* _LISTED RECORDS_

*** Begin section ***

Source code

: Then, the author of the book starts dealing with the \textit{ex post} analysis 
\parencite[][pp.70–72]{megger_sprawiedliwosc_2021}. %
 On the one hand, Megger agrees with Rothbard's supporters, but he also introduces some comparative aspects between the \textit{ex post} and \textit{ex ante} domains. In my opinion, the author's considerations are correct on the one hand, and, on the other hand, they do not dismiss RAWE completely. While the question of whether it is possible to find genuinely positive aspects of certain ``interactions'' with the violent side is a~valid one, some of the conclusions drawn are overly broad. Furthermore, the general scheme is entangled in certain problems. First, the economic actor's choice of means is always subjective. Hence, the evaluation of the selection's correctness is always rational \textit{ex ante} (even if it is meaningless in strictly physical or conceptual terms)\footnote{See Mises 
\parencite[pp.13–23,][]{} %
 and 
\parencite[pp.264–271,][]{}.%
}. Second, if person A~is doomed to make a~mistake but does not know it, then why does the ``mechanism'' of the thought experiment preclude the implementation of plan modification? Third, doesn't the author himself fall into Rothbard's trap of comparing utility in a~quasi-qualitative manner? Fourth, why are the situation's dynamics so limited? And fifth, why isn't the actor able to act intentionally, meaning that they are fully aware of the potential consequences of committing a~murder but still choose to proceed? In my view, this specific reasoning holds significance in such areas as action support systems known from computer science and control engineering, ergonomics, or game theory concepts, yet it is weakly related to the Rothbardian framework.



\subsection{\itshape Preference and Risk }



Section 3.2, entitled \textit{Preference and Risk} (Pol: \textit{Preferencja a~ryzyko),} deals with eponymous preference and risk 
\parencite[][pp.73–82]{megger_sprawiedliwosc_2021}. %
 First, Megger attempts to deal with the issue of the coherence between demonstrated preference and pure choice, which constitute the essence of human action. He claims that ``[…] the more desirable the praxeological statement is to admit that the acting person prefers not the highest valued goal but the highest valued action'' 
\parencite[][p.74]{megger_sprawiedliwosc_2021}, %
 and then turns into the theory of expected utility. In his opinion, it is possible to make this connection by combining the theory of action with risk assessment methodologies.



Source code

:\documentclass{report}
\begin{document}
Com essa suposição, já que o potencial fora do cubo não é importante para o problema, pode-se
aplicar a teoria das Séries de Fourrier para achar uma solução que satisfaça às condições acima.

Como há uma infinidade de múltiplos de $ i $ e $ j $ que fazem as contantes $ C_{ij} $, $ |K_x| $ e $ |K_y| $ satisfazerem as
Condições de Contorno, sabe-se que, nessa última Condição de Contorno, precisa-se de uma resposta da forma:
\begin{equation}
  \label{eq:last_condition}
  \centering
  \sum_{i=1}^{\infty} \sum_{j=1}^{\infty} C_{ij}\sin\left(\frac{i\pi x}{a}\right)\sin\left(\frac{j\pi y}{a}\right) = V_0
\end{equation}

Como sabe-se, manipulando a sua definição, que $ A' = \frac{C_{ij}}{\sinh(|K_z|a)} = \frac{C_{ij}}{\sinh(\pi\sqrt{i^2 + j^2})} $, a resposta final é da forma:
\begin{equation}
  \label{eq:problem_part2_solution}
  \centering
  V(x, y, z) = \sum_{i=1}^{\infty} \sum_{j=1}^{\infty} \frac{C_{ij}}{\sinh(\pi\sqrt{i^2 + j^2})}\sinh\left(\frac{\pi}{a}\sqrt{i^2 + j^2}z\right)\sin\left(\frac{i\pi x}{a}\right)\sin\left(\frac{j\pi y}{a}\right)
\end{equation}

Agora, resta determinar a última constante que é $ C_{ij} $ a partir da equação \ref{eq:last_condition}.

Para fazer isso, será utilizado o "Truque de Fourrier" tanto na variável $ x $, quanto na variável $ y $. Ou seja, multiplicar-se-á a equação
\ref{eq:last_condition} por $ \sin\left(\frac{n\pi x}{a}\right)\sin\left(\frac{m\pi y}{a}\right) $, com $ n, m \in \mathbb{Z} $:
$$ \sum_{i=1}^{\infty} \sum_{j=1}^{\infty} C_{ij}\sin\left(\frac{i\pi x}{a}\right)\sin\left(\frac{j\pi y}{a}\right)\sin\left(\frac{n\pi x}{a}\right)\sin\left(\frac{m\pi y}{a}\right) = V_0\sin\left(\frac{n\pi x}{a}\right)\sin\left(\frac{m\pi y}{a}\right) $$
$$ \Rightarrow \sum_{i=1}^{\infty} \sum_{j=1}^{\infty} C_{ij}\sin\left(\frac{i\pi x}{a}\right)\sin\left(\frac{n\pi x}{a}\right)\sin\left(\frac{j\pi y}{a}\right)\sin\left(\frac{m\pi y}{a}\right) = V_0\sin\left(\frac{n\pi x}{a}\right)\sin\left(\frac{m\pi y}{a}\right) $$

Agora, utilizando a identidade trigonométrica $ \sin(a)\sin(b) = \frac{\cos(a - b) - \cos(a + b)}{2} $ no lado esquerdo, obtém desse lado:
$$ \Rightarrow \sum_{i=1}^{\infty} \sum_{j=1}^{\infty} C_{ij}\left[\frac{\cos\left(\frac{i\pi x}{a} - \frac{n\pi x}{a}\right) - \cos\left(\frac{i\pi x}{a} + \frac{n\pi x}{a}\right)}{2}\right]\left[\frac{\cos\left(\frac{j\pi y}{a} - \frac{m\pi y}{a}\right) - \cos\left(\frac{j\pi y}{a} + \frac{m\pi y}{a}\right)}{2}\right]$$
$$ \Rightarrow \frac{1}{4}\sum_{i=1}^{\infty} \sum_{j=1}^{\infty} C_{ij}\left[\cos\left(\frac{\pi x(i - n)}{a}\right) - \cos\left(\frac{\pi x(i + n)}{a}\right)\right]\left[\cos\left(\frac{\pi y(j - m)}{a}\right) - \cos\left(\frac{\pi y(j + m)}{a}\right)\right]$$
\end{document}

*** End section ***

* _TASK GOAL_
Wherever the string "sinh" occurs in the data, copy the line that holds it.

* _EXERCISE RESULT_
Como sabe-se, manipulando a sua definição, que $ A' = \frac{C_{ij}}{\sinh(|K_z|a)} = \frac{C_{ij}}{\sinh(\pi\sqrt{i^2 + j^2})} $, a resposta final é da forma:
  V(x, y, z) = \sum_{i=1}^{\infty} \sum_{j=1}^{\infty} \frac{C_{ij}}{\sinh(\pi\sqrt{i^2 + j^2})}\sinh\left(\frac{\pi}{a}\sqrt{i^2 + j^2}z\right)\sin\left(\frac{i\pi x}{a}\right)\sin\left(\frac{j\pi y}{a}\right)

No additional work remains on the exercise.